Saturday, 29 November 2008

Nightingales and Roses

In November 2006, I attended a conference in Shiraz. I met also my Esfahanian colleagues and friends there, and quickly the question arose, which city was actually nicer, Esfahan or Shiraz. Well, Esfahan is known as “nesf-e jahan”, literally “Half of the World”. I have featured the grandeur of the Safavid capital’s main square, the Naqsh-e Jahan, the parks and palaces, and the mysterious remains of the Seljuq capital, now Esfahan’s Old City, many times. Indeed, Esfahan is one of my favorite cities where I could imagine even to live for some time.

It was of course a typical taroof, when I answered that anxious question: “If Esfahan is nesf-e jahan then Shiraz is certainly the other Half!” The former capital of the Zand dynasty with its surprisingly enlightened vakil (ruler) Karim Khan (d. 1779). The city of the great poets Sa’adi (b. 1184 CE) and Hafez (b. 1310 or 1337), who in fact inspired Goethe for his Westöstlicher Diwan. The city of nightingales and roses, paradise gardens and luxurious mansions.

Although at about 1500 meters altitude, the climate is almost Mediterranean, and outside the city you may still find extensive vineyards, nowadays, of course, only for the grapes.

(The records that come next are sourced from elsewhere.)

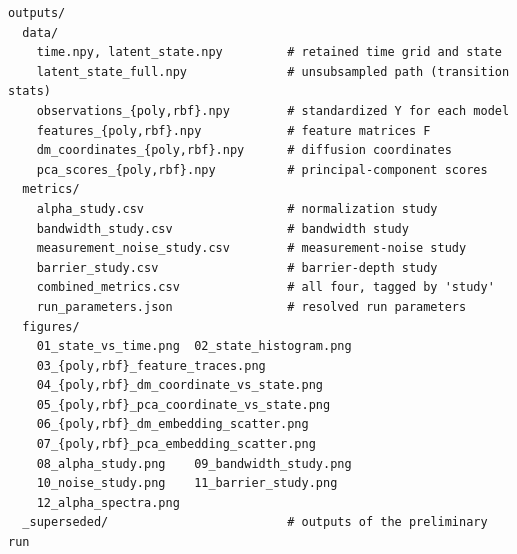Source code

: \documentclass[11pt]{article}
\begin{document}
\begin{small}
\begin{verbatim}
outputs/
  data/
    time.npy, latent_state.npy         # retained time grid and state
    latent_state_full.npy              # unsubsampled path (transition stats)
    observations_{poly,rbf}.npy        # standardized Y for each model
    features_{poly,rbf}.npy            # feature matrices F
    dm_coordinates_{poly,rbf}.npy      # diffusion coordinates
    pca_scores_{poly,rbf}.npy          # principal-component scores
  metrics/
    alpha_study.csv                    # normalization study
    bandwidth_study.csv                # bandwidth study
    measurement_noise_study.csv        # measurement-noise study
    barrier_study.csv                  # barrier-depth study
    combined_metrics.csv               # all four, tagged by 'study'
    run_parameters.json                # resolved run parameters
  figures/
    01_state_vs_time.png  02_state_histogram.png
    03_{poly,rbf}_feature_traces.png
    04_{poly,rbf}_dm_coordinate_vs_state.png
    05_{poly,rbf}_pca_coordinate_vs_state.png
    06_{poly,rbf}_dm_embedding_scatter.png
    07_{poly,rbf}_pca_embedding_scatter.png
    08_alpha_study.png    09_bandwidth_study.png
    10_noise_study.png    11_barrier_study.png
    12_alpha_spectra.png
  _superseded/                         # outputs of the preliminary run
\end{verbatim}
\end{small}
\end{document}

I was received in the morning after my arrival in the hotel lobby by a beautiful former student from Ajman University who had, before entering her final exams in Iran, to study for another year in Shiraz. “To make things easier, my name is Kathy”, she introduced herself. My so amazingly considerate host, Shiraz University, had assigned Katajun exclusively to me in order to show me all sights in the city. We met her friends and then more or less skipped the conference and had a great time in Shiraz, visiting the gardens, holy places, museums and Shiraz’s wonderful old bazaar. To find, however, a restaurant where something else was served than the ever favored kebab, turned out to be a challenge, as usual in Iran.